A fugitive from Los Angeles who faced more than a decade in prison for an $18 million pandemic scam has been extradited from Montenegro to the United States, according to Montenegrin police.
The US Marshals Service has taken 41-year-old Tamara Dadyan into custody at the airport of Montenegro’s capital Podgorica, police said.
Dadyan admitted in June 2021 that she served as chief lieutenant to her brother-in-law Richard Ayvazyan in the early weeks of the COVID-19 pandemic to raise millions of dollars in rescue loans. Their family fraud gang applied for more than 150 loans, mostly fake companies in the San Fernando Valley.
After Dadyan pleaded guilty to three felonies, including conspiracy to commit bank fraud and bank fraud, U.S. District Judge Stephen V. Wilson sentenced her to 10 years and 10 months in prison in December 2021.
Prosecutors urged Wilson to detain her immediately, saying she had “every reason” to run and might join her fugitive in-laws, Ayvazyan and his wife, Marietta Terabelian, abroad.
But the judge released Dadyan for more than seven weeks to get her affairs in order. On the day she was due to report to jail, she disappeared, leaving behind two teenage daughters at her home in Encino.
Tamara Dadyan
(U.S. court)
Traveling on a forged British passport under the false identity of Isabella Angela Adamos, Dadyan flew to Montenegro, where Ayvazyan and Terabelian, who were also convicted of the scam, were living under false names in Tivat, a posh seaside town.
By the time Dadyan joined them in February 2022, Ayvazyan and Terabelian – who had left behind three teenage children in Tarzana – were living in a rented waterfront villa with a swimming pool on the scenic Bay of Kotor, just off Greece’s Adriatic coast .
Ayvazyan and Terabelian had been living the high life clandestinely for more than five months, but Dadyan’s life on the run only lasted a few weeks. Ayvazyan accidentally tipped off the FBI about the trio’s whereabouts by logging into one of the bank accounts he set up for a bogus company he set up during the pandemic scam.

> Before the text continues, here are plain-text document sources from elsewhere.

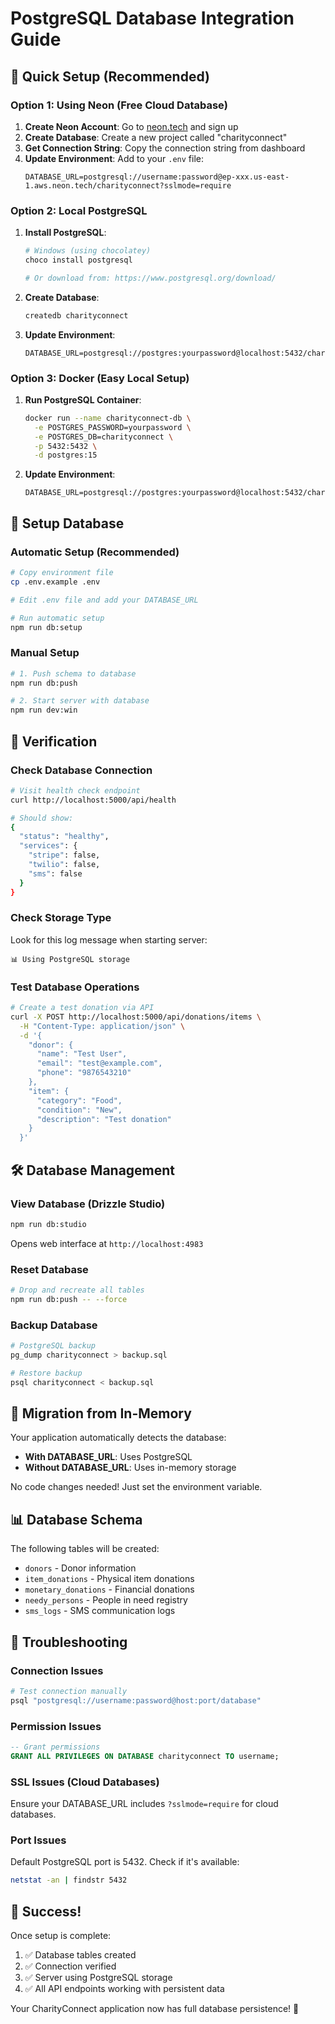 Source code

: # PostgreSQL Database Integration Guide

## 🚀 Quick Setup (Recommended)

### Option 1: Using Neon (Free Cloud Database)

1. **Create Neon Account**: Go to [neon.tech](https://neon.tech) and sign up
2. **Create Database**: Create a new project called "charityconnect"
3. **Get Connection String**: Copy the connection string from dashboard
4. **Update Environment**: Add to your `.env` file:
   ```env
   DATABASE_URL=postgresql://username:password@ep-xxx.us-east-1.aws.neon.tech/charityconnect?sslmode=require
   ```

### Option 2: Local PostgreSQL

1. **Install PostgreSQL**:
   ```bash
   # Windows (using chocolatey)
   choco install postgresql
   
   # Or download from: https://www.postgresql.org/download/
   ```

2. **Create Database**:
   ```sql
   createdb charityconnect
   ```

3. **Update Environment**:
   ```env
   DATABASE_URL=postgresql://postgres:yourpassword@localhost:5432/charityconnect
   ```

### Option 3: Docker (Easy Local Setup)

1. **Run PostgreSQL Container**:
   ```bash
   docker run --name charityconnect-db \
     -e POSTGRES_PASSWORD=yourpassword \
     -e POSTGRES_DB=charityconnect \
     -p 5432:5432 \
     -d postgres:15
   ```

2. **Update Environment**:
   ```env
   DATABASE_URL=postgresql://postgres:yourpassword@localhost:5432/charityconnect
   ```

## 🔧 Setup Database

### Automatic Setup (Recommended)
```bash
# Copy environment file
cp .env.example .env

# Edit .env file and add your DATABASE_URL

# Run automatic setup
npm run db:setup
```

### Manual Setup
```bash
# 1. Push schema to database
npm run db:push

# 2. Start server with database
npm run dev:win
```

## 🎯 Verification

### Check Database Connection
```bash
# Visit health check endpoint
curl http://localhost:5000/api/health

# Should show:
{
  "status": "healthy",
  "services": {
    "stripe": false,
    "twilio": false,
    "sms": false
  }
}
```

### Check Storage Type
Look for this log message when starting server:
```
📊 Using PostgreSQL storage
```

### Test Database Operations
```bash
# Create a test donation via API
curl -X POST http://localhost:5000/api/donations/items \
  -H "Content-Type: application/json" \
  -d '{
    "donor": {
      "name": "Test User",
      "email": "test@example.com",
      "phone": "9876543210"
    },
    "item": {
      "category": "Food",
      "condition": "New",
      "description": "Test donation"
    }
  }'
```

## 🛠️ Database Management

### View Database (Drizzle Studio)
```bash
npm run db:studio
```
Opens web interface at `http://localhost:4983`

### Reset Database
```bash
# Drop and recreate all tables
npm run db:push -- --force
```

### Backup Database
```bash
# PostgreSQL backup
pg_dump charityconnect > backup.sql

# Restore backup
psql charityconnect < backup.sql
```

## 🔄 Migration from In-Memory

Your application automatically detects the database:
- **With DATABASE_URL**: Uses PostgreSQL
- **Without DATABASE_URL**: Uses in-memory storage

No code changes needed! Just set the environment variable.

## 📊 Database Schema

The following tables will be created:
- `donors` - Donor information
- `item_donations` - Physical item donations
- `monetary_donations` - Financial donations
- `needy_persons` - People in need registry
- `sms_logs` - SMS communication logs

## 🚨 Troubleshooting

### Connection Issues
```bash
# Test connection manually
psql "postgresql://username:password@host:port/database"
```

### Permission Issues
```sql
-- Grant permissions
GRANT ALL PRIVILEGES ON DATABASE charityconnect TO username;
```

### SSL Issues (Cloud Databases)
Ensure your DATABASE_URL includes `?sslmode=require` for cloud databases.

### Port Issues
Default PostgreSQL port is 5432. Check if it's available:
```bash
netstat -an | findstr 5432
```

## 🎉 Success!

Once setup is complete:
1. ✅ Database tables created
2. ✅ Connection verified
3. ✅ Server using PostgreSQL storage
4. ✅ All API endpoints working with persistent data

Your CharityConnect application now has full database persistence! 🚀
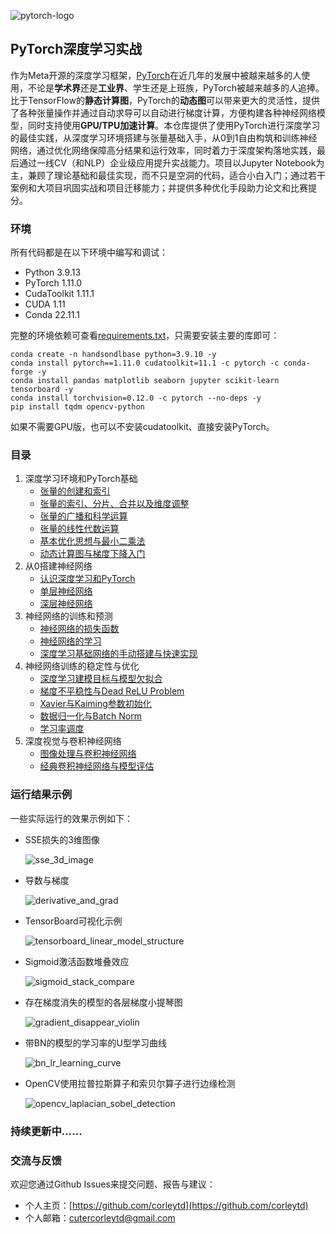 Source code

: ![pytorch-logo](assets/pytorch-logo.png)

## PyTorch深度学习实战

作为Meta开源的深度学习框架，[PyTorch](https://github.com/pytorch/pytorch/)在近几年的发展中被越来越多的人使用，不论是**学术界**还是**工业界**、学生还是上班族，PyTorch被越来越多的人追捧。比于TensorFlow的**静态计算图**，PyTorch的**动态图**可以带来更大的灵活性，提供了各种张量操作并通过自动求导可以自动进行梯度计算，方便构建各种神经网络模型，同时支持使用**GPU/TPU加速计算**。本仓库提供了使用PyTorch进行深度学习的最佳实践，从深度学习环境搭建与张量基础入手，从0到1自由构筑和训练神经网络，通过优化网络保障高分结果和运行效率，同时着力于深度架构落地实践，最后通过一线CV（和NLP）企业级应用提升实战能力。项目以Jupyter Notebook为主，兼顾了理论基础和最佳实现，而不只是空洞的代码，适合小白入门；通过若干案例和大项目巩固实战和项目迁移能力；并提供多种优化手段助力论文和比赛提分。

### 环境

所有代码都是在以下环境中编写和调试：

- Python 3.9.13
- PyTorch 1.11.0
- CudaToolkit 1.11.1
- CUDA 1.11
- Conda 22.11.1

完整的环境依赖可查看[requirements.txt](requirements.txt)，只需要安装主要的库即可：

```shell
conda create -n handsondlbase python=3.9.10 -y
conda install pytorch==1.11.0 cudatoolkit=11.1 -c pytorch -c conda-forge -y
conda install pandas matplotlib seaborn jupyter scikit-learn tensorboard -y
conda install torchvision=0.12.0 -c pytorch --no-deps -y
pip install tqdm opencv-python
```

如果不需要GPU版，也可以不安装cudatoolkit、直接安装PyTorch。

### 目录

1. 深度学习环境和PyTorch基础
   - [张量的创建和索引](1_basic_of_deep_learning_with_pytorch/tensor_create_index.ipynb)
   - [张量的索引、分片、合并以及维度调整](1_basic_of_deep_learning_with_pytorch/tensor_index_slice_merge.ipynb)
   - [张量的广播和科学运算](1_basic_of_deep_learning_with_pytorch/tensor_broadcast_computing.ipynb)
   - [张量的线性代数运算](1_basic_of_deep_learning_with_pytorch/tensor_linear_algebra.ipynb)
   - [基本优化思想与最小二乘法](1_basic_of_deep_learning_with_pytorch/optimization_and_least_square.ipynb)
   - [动态计算图与梯度下降入门](1_basic_of_deep_learning_with_pytorch/dynamic_computational_graph_and_gradient_descent.ipynb)
2. 从0搭建神经网络
   - [认识深度学习和PyTorch](2_build_a_neural_network_from_scratch/introductory_dl_and_pytorch.ipynb)
   - [单层神经网络](2_build_a_neural_network_from_scratch/single_layer_neural_network.ipynb)
   - [深层神经网络](2_build_a_neural_network_from_scratch/deep_neural_network.ipynb)
3. 神经网络的训练和预测
   - [神经网络的损失函数](3_training_and_prediction_of_neural_network/loss_function_of_neural_network.ipynb)
   - [神经网络的学习](3_training_and_prediction_of_neural_network/learning_of_neural_network.ipynb)
   - [深度学习基础网络的手动搭建与快速实现](3_training_and_prediction_of_neural_network/building_and_importing_of_basic_neural_network.ipynb)
4. 神经网络训练的稳定性与优化
   - [深度学习建模目标与模型欠拟合](4_stability_and_optimization_of_neural_network/modeling_objective_and_model_underfitting_in_deep_learning.ipynb)
   - [梯度不平稳性与Dead ReLU Problem](4_stability_and_optimization_of_neural_network/gradient_instability_and_dead_relu_problem.ipynb)
   - [Xavier与Kaiming参数初始化](4_stability_and_optimization_of_neural_network/xavier_and_kaiming_weight_initialization.ipynb)
   - [数据归一化与Batch Norm](4_stability_and_optimization_of_neural_network/data_normalization_and_batch_norm.ipynb)
   - [学习率调度](4_stability_and_optimization_of_neural_network/learning_rate_scheduling.ipynb)
5. 深度视觉与卷积神经网络
   - [图像处理与卷积神经网络](5_deep_vision_and_convolutional_neural_network/image_processing_and_convolutional_neural_network.ipynb)
   - [经典卷积神经网络与模型评估](5_deep_vision_and_convolutional_neural_network/classical_convolutional_neural_networks_and_model_architecture_evaluation.ipynb)

### 运行结果示例

一些实际运行的效果示例如下：

- SSE损失的3维图像

  ![sse_3d_image](assets/sse_3d_image.png)
- 导数与梯度

  ![derivative_and_grad](assets/derivative_and_grad.png)
- TensorBoard可视化示例

  ![tensorboard_linear_model_structure](assets/tensorboard_linear_model_structure.png)
- Sigmoid激活函数堆叠效应

  ![sigmoid_stack_compare](assets/sigmoid_stack_compare.png)
- 存在梯度消失的模型的各层梯度小提琴图

  ![gradient_disappear_violin](assets/gradient_disappear_violin.png)
- 带BN的模型的学习率的U型学习曲线

  ![bn_lr_learning_curve](assets/bn_lr_learning_curve.png)
- OpenCV使用拉普拉斯算子和索贝尔算子进行边缘检测

  ![opencv_laplacian_sobel_detection](assets/opencv_laplacian_sobel_detection.png)

### 持续更新中……

### 交流与反馈

欢迎您通过Github Issues来提交问题、报告与建议：

- 个人主页：[https://github.com/corleytd](https://github.com/corleytd)
- 个人邮箱：[cutercorleytd@gmail.com](mailto:cutercorleytd@gmail.com)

Montenegro police arrested Terabelian at a hair salon in Tivat and hours later captured Ayvazyan and Dadyan at a hotel in Budva, a nearby coastal town.
Ayvazyan and Terabelian were extradited in November. Ayvazyan is serving a 17-year prison sentence and Terabelian a six-year prison sentence.
Thom Mrozek, a spokesman for the US law firm in Los Angeles, declined to comment on Dadyan’s extradition.